==== Data to examine

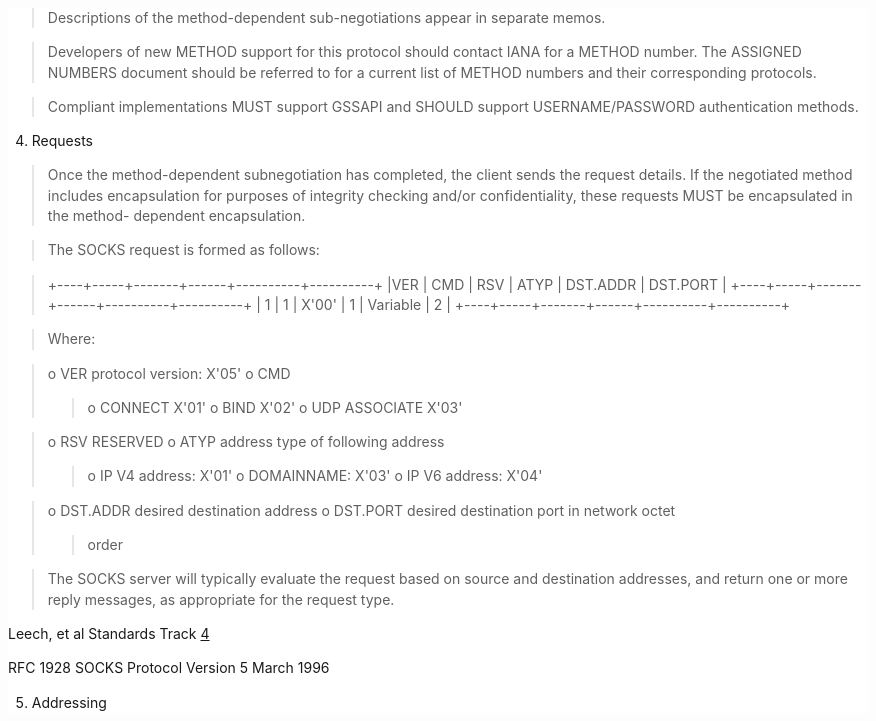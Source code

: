 > Descriptions of the method-dependent sub-negotiations appear in
> separate memos.

> Developers of new METHOD support for this protocol should contact
> IANA for a METHOD number.  The ASSIGNED NUMBERS document should be
> referred to for a current list of METHOD numbers and their
> corresponding protocols.

> Compliant implementations MUST support GSSAPI and SHOULD support
> USERNAME/PASSWORD authentication methods.

4.  Requests

> Once the method-dependent subnegotiation has completed, the client
> sends the request details.  If the negotiated method includes
> encapsulation for purposes of integrity checking and/or
> confidentiality, these requests MUST be encapsulated in the method-
> dependent encapsulation.

> The SOCKS request is formed as follows:

> +----+-----+-------+------+----------+----------+
> |VER | CMD |  RSV  | ATYP | DST.ADDR | DST.PORT |
> +----+-----+-------+------+----------+----------+
> | 1  |  1  | X'00' |  1   | Variable |    2     |
> +----+-----+-------+------+----------+----------+

> Where:

> o  VER    protocol version: X'05'
> o  CMD
> > o  CONNECT X'01'
> > o  BIND X'02'
> > o  UDP ASSOCIATE X'03'

> o  RSV    RESERVED
> o  ATYP   address type of following address
> > o  IP V4 address: X'01'
> > o  DOMAINNAME: X'03'
> > o  IP V6 address: X'04'

> o  DST.ADDR       desired destination address
> o  DST.PORT desired destination port in network octet
> > order


> The SOCKS server will typically evaluate the request based on source
> and destination addresses, and return one or more reply messages, as
> appropriate for the request type.





Leech, et al                Standards Track                     [4](Page.md)

RFC 1928                SOCKS Protocol Version 5              March 1996


5.  Addressing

========

- **Assigned task**:
Transcribe the records above exactly as they appear, leaving out any pictures.

- **Answer space**:
Source code

: > Descriptions of the method-dependent sub-negotiations appear in
> separate memos.

> Developers of new METHOD support for this protocol should contact
> IANA for a METHOD number.  The ASSIGNED NUMBERS document should be
> referred to for a current list of METHOD numbers and their
> corresponding protocols.

> Compliant implementations MUST support GSSAPI and SHOULD support
> USERNAME/PASSWORD authentication methods.

4.  Requests

> Once the method-dependent subnegotiation has completed, the client
> sends the request details.  If the negotiated method includes
> encapsulation for purposes of integrity checking and/or
> confidentiality, these requests MUST be encapsulated in the method-
> dependent encapsulation.

> The SOCKS request is formed as follows:

> +----+-----+-------+------+----------+----------+
> |VER | CMD |  RSV  | ATYP | DST.ADDR | DST.PORT |
> +----+-----+-------+------+----------+----------+
> | 1  |  1  | X'00' |  1   | Variable |    2     |
> +----+-----+-------+------+----------+----------+

> Where:

> o  VER    protocol version: X'05'
> o  CMD
> > o  CONNECT X'01'
> > o  BIND X'02'
> > o  UDP ASSOCIATE X'03'

> o  RSV    RESERVED
> o  ATYP   address type of following address
> > o  IP V4 address: X'01'
> > o  DOMAINNAME: X'03'
> > o  IP V6 address: X'04'

> o  DST.ADDR       desired destination address
> o  DST.PORT desired destination port in network octet
> > order


> The SOCKS server will typically evaluate the request based on source
> and destination addresses, and return one or more reply messages, as
> appropriate for the request type.





Leech, et al                Standards Track                     [4](Page.md)

RFC 1928                SOCKS Protocol Version 5              March 1996


5.  Addressing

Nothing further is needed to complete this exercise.